## Task brief
The entries below should appear again in your reply, word for word.

____ Data to use

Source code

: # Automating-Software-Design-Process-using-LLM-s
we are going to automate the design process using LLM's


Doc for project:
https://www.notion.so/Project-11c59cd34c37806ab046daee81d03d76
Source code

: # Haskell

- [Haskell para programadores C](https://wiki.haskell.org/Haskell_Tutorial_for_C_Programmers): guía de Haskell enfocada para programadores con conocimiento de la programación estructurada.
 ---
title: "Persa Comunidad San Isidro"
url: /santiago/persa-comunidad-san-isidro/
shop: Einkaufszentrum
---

________

## Task solution
Source code

: # Automating-Software-Design-Process-using-LLM-s
we are going to automate the design process using LLM's


Doc for project:
https://www.notion.so/Project-11c59cd34c37806ab046daee81d03d76
Source code

: # Haskell

- [Haskell para programadores C](https://wiki.haskell.org/Haskell_Tutorial_for_C_Programmers): guía de Haskell enfocada para programadores con conocimiento de la programación estructurada.
 ---
title: "Persa Comunidad San Isidro"
url: /santiago/persa-comunidad-san-isidro/
shop: Einkaufszentrum
---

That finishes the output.